• Task brief
Scan the entries line by line and return those with "assignments".

• Data excerpts
------------------------------------------------
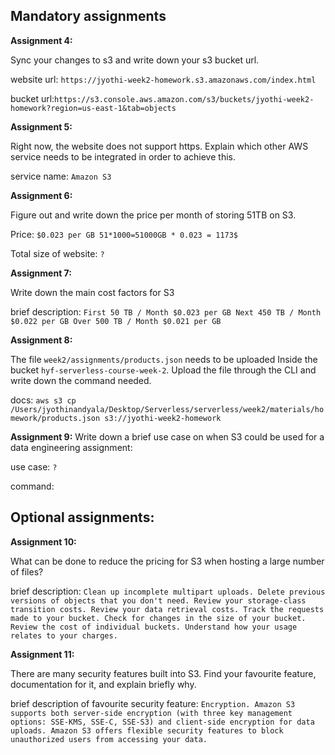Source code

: ## Mandatory assignments

**Assignment 4:**

Sync your changes to s3 and write down your s3 bucket url.

website url: `https://jyothi-week2-homework.s3.amazonaws.com/index.html`

bucket url:`https://s3.console.aws.amazon.com/s3/buckets/jyothi-week2-homework?region=us-east-1&tab=objects`

**Assignment 5:**

Right now, the website does not support https. Explain which other AWS service needs to be integrated in order to achieve this.

service name: `Amazon S3`

**Assignment 6:**

Figure out and write down the price per month of storing 51TB on S3.

Price: `$0.023 per GB 51*1000=51000GB * 0.023 = 1173$`

Total size of website: `?`

**Assignment 7:**

Write down the main cost factors for S3

brief description: `First 50 TB / Month $0.023 per GB Next 450 TB / Month $0.022 per GB Over 500 TB / Month $0.021 per GB`

**Assignment 8:**

The file `week2/assignments/products.json` needs to be uploaded Inside the bucket `hyf-serverless-course-week-2`. Upload the file through the CLI and write down the command needed.

docs: `aws s3 cp /Users/jyothinandyala/Desktop/Serverless/serverless/week2/materials/homework/products.json s3://jyothi-week2-homework`

**Assignment 9:**
Write down a brief use case on when S3 could be used for a data engineering assignment:

use case: `?`

command:

## Optional assignments:

**Assignment 10:**

What can be done to reduce the pricing for S3 when hosting a large number of files?

brief description: `Clean up incomplete multipart uploads. Delete previous versions of objects that you don't need. Review your storage-class transition costs. Review your data retrieval costs. Track the requests made to your bucket. Check for changes in the size of your bucket. Review the cost of individual buckets. Understand how your usage relates to your charges.`

**Assignment 11:**

There are many security features built into S3. Find your favourite feature, documentation for it, and explain briefly why.

brief description of favourite security feature: `Encryption. Amazon S3 supports both server-side encryption (with three key management options: SSE-KMS, SSE-C, SSE-S3) and client-side encryption for data uploads. Amazon S3 offers flexible security features to block unauthorized users from accessing your data.`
------------------------------------------------
• Solution to this problem
: ## Mandatory assignments
The file `week2/assignments/products.json` needs to be uploaded Inside the bucket `hyf-serverless-course-week-2`. Upload the file through the CLI and write down the command needed.
## Optional assignments:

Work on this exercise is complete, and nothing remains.